▸ **Work request**
Pick out each line with the word "External" from the material that follows.
★ ★ ★ ★ ★ ★ ★
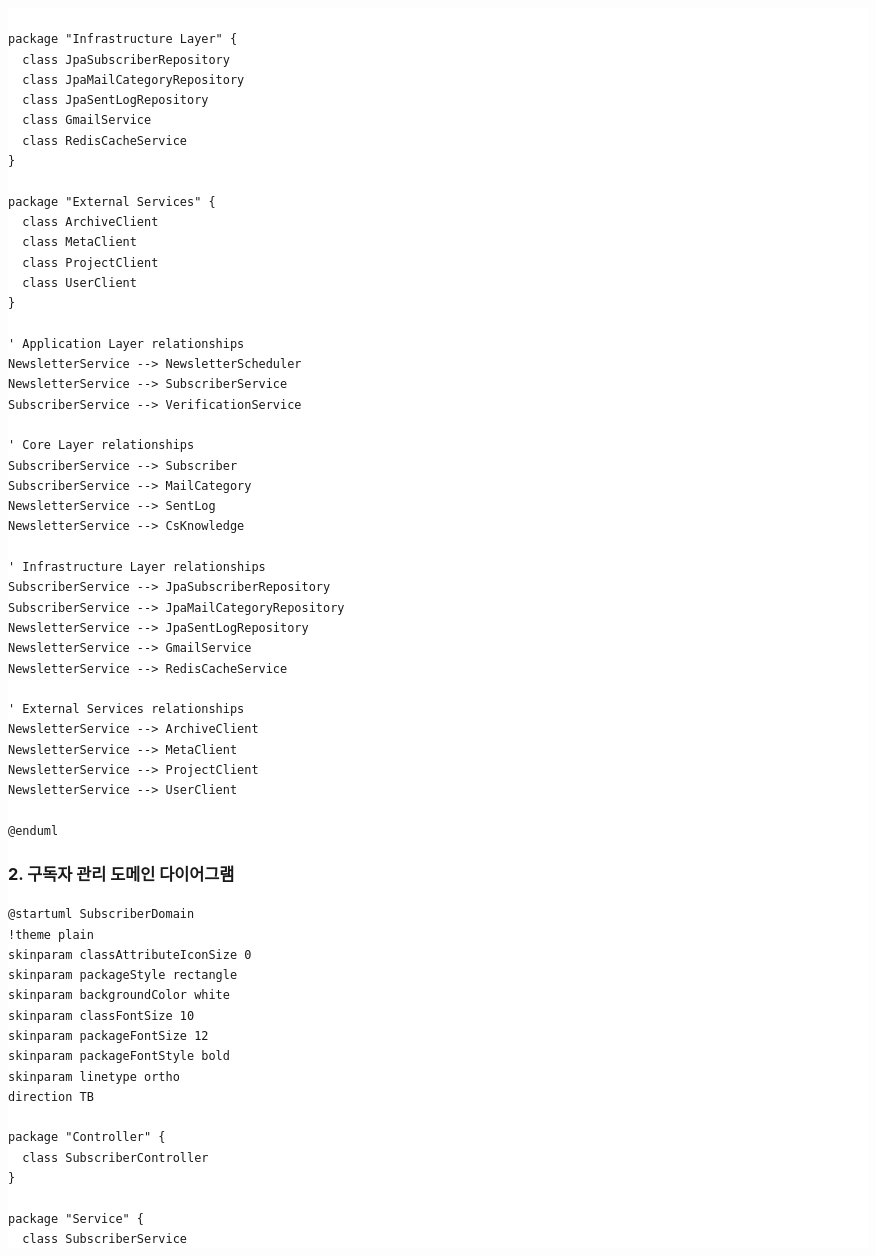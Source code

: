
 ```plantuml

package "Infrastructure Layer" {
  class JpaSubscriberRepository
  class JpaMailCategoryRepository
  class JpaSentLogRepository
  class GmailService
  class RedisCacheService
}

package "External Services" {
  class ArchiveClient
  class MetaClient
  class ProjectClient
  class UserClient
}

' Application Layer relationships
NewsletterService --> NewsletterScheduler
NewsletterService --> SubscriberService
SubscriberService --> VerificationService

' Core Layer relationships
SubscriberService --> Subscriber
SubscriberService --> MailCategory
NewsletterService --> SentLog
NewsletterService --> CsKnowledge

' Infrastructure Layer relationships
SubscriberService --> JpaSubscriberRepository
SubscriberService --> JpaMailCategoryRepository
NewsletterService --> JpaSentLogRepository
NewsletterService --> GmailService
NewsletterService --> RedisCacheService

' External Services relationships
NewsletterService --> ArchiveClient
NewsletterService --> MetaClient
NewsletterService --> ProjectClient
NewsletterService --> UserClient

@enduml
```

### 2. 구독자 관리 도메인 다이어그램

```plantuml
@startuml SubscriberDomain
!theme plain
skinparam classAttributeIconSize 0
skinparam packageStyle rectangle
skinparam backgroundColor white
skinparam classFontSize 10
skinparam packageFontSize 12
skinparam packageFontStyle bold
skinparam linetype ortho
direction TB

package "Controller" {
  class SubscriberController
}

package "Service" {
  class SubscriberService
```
★ ★ ★ ★ ★ ★ ★
▸ **Solution to this problem**
package "External Services" {
' External Services relationships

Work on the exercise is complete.